Part of a Crowd

We were in London on Saturday, joining the March organised by the Trades Unions Congress to protest against savage government cuts to public services. The estimates of how many people there were, have varied from a quarter to half a million. They filled the streets as we slowly edged our way from the Embankment by the River Thames through to Whitehall, past No 10 Downing Street where the architects of the cuts live – David Cameron and George Osborne – onto Trafalgar Square, through to Piccadilly, and eventually ending up on Hyde Park where speeches were listened to by a great crowd.

We found the march itself an emotional experience, a mixture of the past with old Union banners held aloft, and the new, with home –made placards showing signs of having been hastily made for the occasion, such as the one that protested against the shutting of a dinner club for elderly people who otherwise will be confined to their homes. One impressive banner represented the interests of Young Lawyers who, appropriately, joined the march after assembling outside the Law Courts.

Any attempt to define the event merely as an extreme left-wing demonstration, which no doubt the media was poised to declare, was doomed by the evidence of the quite extraordinary range of opinions represented by so many different people and organisations.

The march was brilliantly organised and despite the fact that far more people turned up than were expected, the great slow procession was well marshalled. It was very noisy, and this old man found the decibels more difficult to cope with than the journey. The crowd was good tempered, in, I suppose a typical British way, but it was united in its anger at the severity and ill -thought out consequences of the Coalition’s cuts, and the government’s obsession with deficit reduction, whatever the human and social cost.
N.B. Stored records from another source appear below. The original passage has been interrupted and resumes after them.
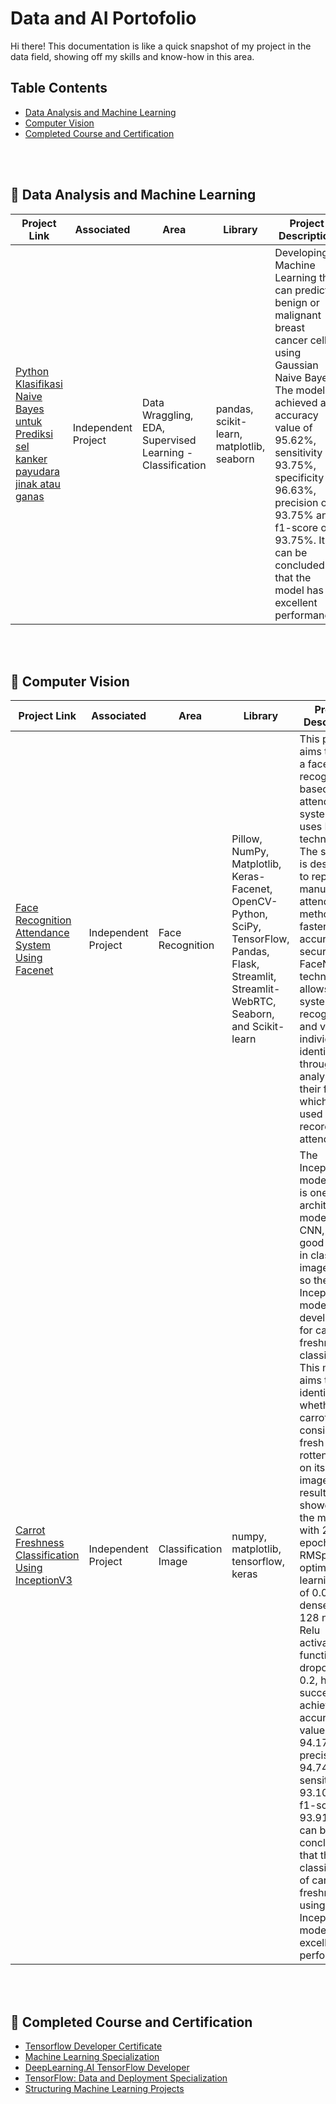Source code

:# Data and AI Portofolio
Hi there! This documentation is like a quick snapshot of my project in the data field, showing off my skills and know-how in this area.

## Table Contents
- [Data Analysis and Machine Learning](#📂-data-analysis-and-machine-learning)
- [Computer Vision](#📂-computer-vision)
- [Completed Course and Certification](#📂-completed-course-and-certification)
<br>
<br>

## 📂 Data Analysis and Machine Learning
Project Link | Associated | Area | Library | Project Description 
---|---|---|---|---
[Python Klasifikasi Naive Bayes untuk Prediksi sel kanker payudara jinak atau ganas](https://github.com/PutraAlFarizi15/Python-Klasifikasi-Naive-Bayes-untuk-Prediksi-sel-kanker-payudara-jinak-atau-ganas) | Independent Project | Data Wraggling, EDA, Supervised Learning - Classification | pandas, scikit-learn, matplotlib, seaborn | Developing Machine Learning that can predict benign or malignant breast cancer cells using Gaussian Naive Bayes. The model achieved an accuracy value of 95.62%, sensitivity of 93.75%, specificity of 96.63%, precision of 93.75% and f1-score of 93.75%. It can be concluded that the model has excellent performance.
<br>
<br>

## 📂 Computer Vision
Project Link | Associated | Area | Library | Project Description 
---|---|---|---|---
[Face Recognition Attendance System Using Facenet](https://github.com/PutraAlFarizi15/Face-Recognition-Attendance-System-Using-Facenet) | Independent Project | Face Recognition | Pillow, NumPy, Matplotlib, Keras-Facenet, OpenCV-Python, SciPy, TensorFlow, Pandas, Flask, Streamlit, Streamlit-WebRTC, Seaborn, and Scikit-learn | This project aims to build a face recognition-based attendance system that uses FaceNet technology. The system is designed to replace manual attendance methods in a faster, more accurate, and secure way. FaceNet technology allows the system to recognize and verify an individual's identity through analysis of their face, which is then used to record attendance.
[Carrot Freshness Classification Using InceptionV3](https://github.com/PutraAlFarizi15/Carrot-Freshness-Classification-Using-InceptionV3) | Independent Project | Classification Image | numpy, matplotlib, tensorflow, keras | The InceptionV3 model, which is one of the architectural models of CNN, has good results in classifying image cases, so the InceptionV3 model will be developed for carrot freshness classification. This model aims to identify whether a carrot can be considered fresh or rotten based on its visual image. . The results showed that the model with 20 epochs, RMSprop optimizers, learning rate of 0.00001, dense with 128 neurons, Relu activation function, and dropout of 0.2, has successfully achieved an accuracy value of 94.17%, precision of 94.74%, sensitivity of 93.10%, and f1-score of 93.91%. It can be concluded that the classification of carrot freshness using the InceptionV3 model shows excellent performance.
<br>
<br>

## 📂 Completed Course and Certification
- [Tensorflow Developer Certificate](https://www.credential.net/c825be14-2b3d-4c88-8467-f7b6f13bc4a1)
- [Machine Learning Specialization](https://coursera.org/share/32e9167e06340d17dafa1fa23bb34423)
- [DeepLearning.AI TensorFlow Developer](https://coursera.org/share/1351bf11bcfcb06e25104edcf222ccd3)
- [TensorFlow: Data and Deployment Specialization](https://coursera.org/share/c3f0a094afefb96422f102a730fa1067)
- [Structuring Machine Learning Projects](https://coursera.org/share/958ff35af88aca620e5b1fdc7972620a)
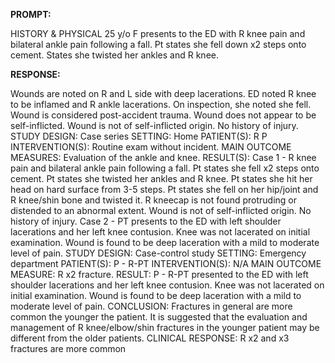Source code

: **PROMPT:**

HISTORY & PHYSICAL 25 y/o F presents to the ED with R knee pain and bilateral ankle pain following a fall. Pt states she fell down x2 steps onto cement. States she twisted her ankles and R knee.

**RESPONSE:**

  Wounds are noted on R and L side with deep lacerations. ED noted R knee to be inflamed and R ankle lacerations. On inspection, she noted she fell. Wound is considered post-accident trauma. Wound does not appear to be self-inflicted.  Wound is not of self-inflicted origin. No history of injury.  STUDY DESIGN:  Case series  SETTING:  Home  PATIENT(S):  R P  INTERVENTION(S):  Routine exam without incident.  MAIN OUTCOME MEASURES:  Evaluation of the ankle and knee.  RESULT(S):  Case 1 - R knee pain and bilateral ankle pain following a fall. Pt states she fell x2 steps onto cement. Pt states she twisted her ankles and R knee. Pt states she hit her head on hard surface from 3-5 steps. Pt states she fell on her hip/joint and R knee/shin bone and twisted it. R kneecap is not found protruding or distended to an abnormal extent. Wound is not of self-inflicted origin. No history of injury.  Case 2 - PT presents to the ED with left shoulder lacerations and her left knee contusion. Knee was not lacerated on initial examination. Wound is found to be deep laceration with a mild to moderate level of pain.  STUDY DESIGN:  Case-control study  SETTING:  Emergency department  PATIENT(S):  P - R-PT   INTERVENTION(S):  N/A  MAIN OUTCOME MEASURE:  R x2 fracture.  RESULT:  P - R-PT presented to the ED with left shoulder lacerations and her left knee contusion. Knee was not lacerated on initial examination. Wound is found to be deep laceration with a mild to moderate level of pain.  CONCLUSION:  Fractures in general are more common the younger the patient. It is suggested that the evaluation and management of R knee/elbow/shin fractures in the younger patient may be different from the older patients.   CLINICAL RESPONSE:  R x2 and x3 fractures are more common
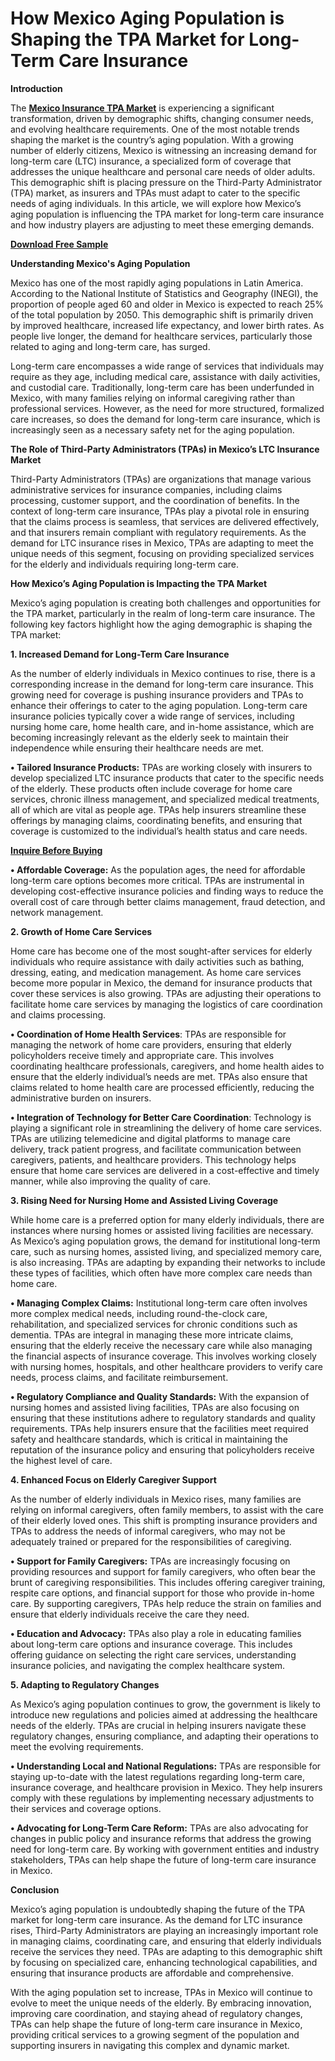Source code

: # How Mexico Aging Population is Shaping the TPA Market for Long-Term Care Insurance

**Introduction**

The **[Mexico Insurance TPA Market](**https://www.nextmsc.com/report/mexico-insurance-tpa-market**)**  is experiencing a significant transformation, driven by demographic shifts, changing consumer needs, and evolving healthcare requirements. One of the most notable trends shaping the market is the country’s aging population. With a growing number of elderly citizens, Mexico is witnessing an increasing demand for long-term care (LTC) insurance, a specialized form of coverage that addresses the unique healthcare and personal care needs of older adults. This demographic shift is placing pressure on the Third-Party Administrator (TPA) market, as insurers and TPAs must adapt to cater to the specific needs of aging individuals. In this article, we will explore how Mexico’s aging population is influencing the TPA market for long-term care insurance and how industry players are adjusting to meet these emerging demands.

**[Download Free Sample](https://www.nextmsc.com/mexico-insurance-tpa-market/request-sample)**

**Understanding Mexico's Aging Population**

Mexico has one of the most rapidly aging populations in Latin America. According to the National Institute of Statistics and Geography (INEGI), the proportion of people aged 60 and older in Mexico is expected to reach 25% of the total population by 2050. This demographic shift is primarily driven by improved healthcare, increased life expectancy, and lower birth rates. As people live longer, the demand for healthcare services, particularly those related to aging and long-term care, has surged.

Long-term care encompasses a wide range of services that individuals may require as they age, including medical care, assistance with daily activities, and custodial care. Traditionally, long-term care has been underfunded in Mexico, with many families relying on informal caregiving rather than professional services. However, as the need for more structured, formalized care increases, so does the demand for long-term care insurance, which is increasingly seen as a necessary safety net for the aging population.

**The Role of Third-Party Administrators (TPAs) in Mexico’s LTC Insurance Market**

Third-Party Administrators (TPAs) are organizations that manage various administrative services for insurance companies, including claims processing, customer support, and the coordination of benefits. In the context of long-term care insurance, TPAs play a pivotal role in ensuring that the claims process is seamless, that services are delivered effectively, and that insurers remain compliant with regulatory requirements. As the demand for LTC insurance rises in Mexico, TPAs are adapting to meet the unique needs of this segment, focusing on providing specialized services for the elderly and individuals requiring long-term care.

**How Mexico’s Aging Population is Impacting the TPA Market**

Mexico’s aging population is creating both challenges and opportunities for the TPA market, particularly in the realm of long-term care insurance. The following key factors highlight how the aging demographic is shaping the TPA market:

**1. Increased Demand for Long-Term Care Insurance**

As the number of elderly individuals in Mexico continues to rise, there is a corresponding increase in the demand for long-term care insurance. This growing need for coverage is pushing insurance providers and TPAs to enhance their offerings to cater to the aging population. Long-term care insurance policies typically cover a wide range of services, including nursing home care, home health care, and in-home assistance, which are becoming increasingly relevant as the elderly seek to maintain their independence while ensuring their healthcare needs are met.

**•	Tailored Insurance Products:** TPAs are working closely with insurers to develop specialized LTC insurance products that cater to the specific needs of the elderly. These products often include coverage for home care services, chronic illness management, and specialized medical treatments, all of which are vital as people age. TPAs help insurers streamline these offerings by managing claims, coordinating benefits, and ensuring that coverage is customized to the individual’s health status and care needs.

**[Inquire Before Buying](https://www.nextmsc.com/mexico-insurance-tpa-market/inquire-before-buying)**

**•	Affordable Coverage:** As the population ages, the need for affordable long-term care options becomes more critical. TPAs are instrumental in developing cost-effective insurance policies and finding ways to reduce the overall cost of care through better claims management, fraud detection, and network management.

**2. Growth of Home Care Services**

Home care has become one of the most sought-after services for elderly individuals who require assistance with daily activities such as bathing, dressing, eating, and medication management. As home care services become more popular in Mexico, the demand for insurance products that cover these services is also growing. TPAs are adjusting their operations to facilitate home care services by managing the logistics of care coordination and claims processing.

**•	Coordination of Home Health Services**: TPAs are responsible for managing the network of home care providers, ensuring that elderly policyholders receive timely and appropriate care. This involves coordinating healthcare professionals, caregivers, and home health aides to ensure that the elderly individual’s needs are met. TPAs also ensure that claims related to home health care are processed efficiently, reducing the administrative burden on insurers.

**•	Integration of Technology for Better Care Coordination**: Technology is playing a significant role in streamlining the delivery of home care services. TPAs are utilizing telemedicine and digital platforms to manage care delivery, track patient progress, and facilitate communication between caregivers, patients, and healthcare providers. This technology helps ensure that home care services are delivered in a cost-effective and timely manner, while also improving the quality of care.

**3. Rising Need for Nursing Home and Assisted Living Coverage**

While home care is a preferred option for many elderly individuals, there are instances where nursing homes or assisted living facilities are necessary. As Mexico’s aging population grows, the demand for institutional long-term care, such as nursing homes, assisted living, and specialized memory care, is also increasing. TPAs are adapting by expanding their networks to include these types of facilities, which often have more complex care needs than home care.

**•	Managing Complex Claims:** Institutional long-term care often involves more complex medical needs, including round-the-clock care, rehabilitation, and specialized services for chronic conditions such as dementia. TPAs are integral in managing these more intricate claims, ensuring that the elderly receive the necessary care while also managing the financial aspects of insurance coverage. This involves working closely with nursing homes, hospitals, and other healthcare providers to verify care needs, process claims, and facilitate reimbursement.

**•	Regulatory Compliance and Quality Standards:** With the expansion of nursing homes and assisted living facilities, TPAs are also focusing on ensuring that these institutions adhere to regulatory standards and quality requirements. TPAs help insurers ensure that the facilities meet required safety and healthcare standards, which is critical in maintaining the reputation of the insurance policy and ensuring that policyholders receive the highest level of care.

**4. Enhanced Focus on Elderly Caregiver Support**

As the number of elderly individuals in Mexico rises, many families are relying on informal caregivers, often family members, to assist with the care of their elderly loved ones. This shift is prompting insurance providers and TPAs to address the needs of informal caregivers, who may not be adequately trained or prepared for the responsibilities of caregiving.

**•	Support for Family Caregivers:** TPAs are increasingly focusing on providing resources and support for family caregivers, who often bear the brunt of caregiving responsibilities. This includes offering caregiver training, respite care options, and financial support for those who provide in-home care. By supporting caregivers, TPAs help reduce the strain on families and ensure that elderly individuals receive the care they need.

**•	Education and Advocacy:** TPAs also play a role in educating families about long-term care options and insurance coverage. This includes offering guidance on selecting the right care services, understanding insurance policies, and navigating the complex healthcare system.

**5. Adapting to Regulatory Changes**

As Mexico’s aging population continues to grow, the government is likely to introduce new regulations and policies aimed at addressing the healthcare needs of the elderly. TPAs are crucial in helping insurers
navigate these regulatory changes, ensuring compliance, and adapting their operations to meet the evolving requirements.

**•	Understanding Local and National Regulations:** TPAs are responsible for staying up-to-date with the latest regulations regarding long-term care, insurance coverage, and healthcare provision in Mexico. They help insurers comply with these regulations by implementing necessary adjustments to their services and coverage options.

**•	Advocating for Long-Term Care Reform:** TPAs are also advocating for changes in public policy and insurance reforms that address the growing need for long-term care. By working with government entities and industry stakeholders, TPAs can help shape the future of long-term care insurance in Mexico.

**Conclusion**

Mexico’s aging population is undoubtedly shaping the future of the TPA market for long-term care insurance. As the demand for LTC insurance rises, Third-Party Administrators are playing an increasingly important role in managing claims, coordinating care, and ensuring that elderly individuals receive the services they need. TPAs are adapting to this demographic shift by focusing on specialized care, enhancing technological capabilities, and ensuring that insurance products are affordable and comprehensive.

With the aging population set to increase, TPAs in Mexico will continue to evolve to meet the unique needs of the elderly. By embracing innovation, improving care coordination, and staying ahead of regulatory changes, TPAs can help shape the future of long-term care insurance in Mexico, providing critical services to a growing segment of the population and supporting insurers in navigating this complex and dynamic market.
It’s a minor thing, compared to the importance of this political statement and the activity of democratic protest, but I was particularly moved to be part of a great crowd of people of all ages and with a united disposition. One of the disadvantages of being old, is that one tends to only socialise with people of a similar age and therefore are isolated from the broader spectrum of society. It was good for a moment to be part of a great mob of all sorts of similar minded people marching for more just and equable governance.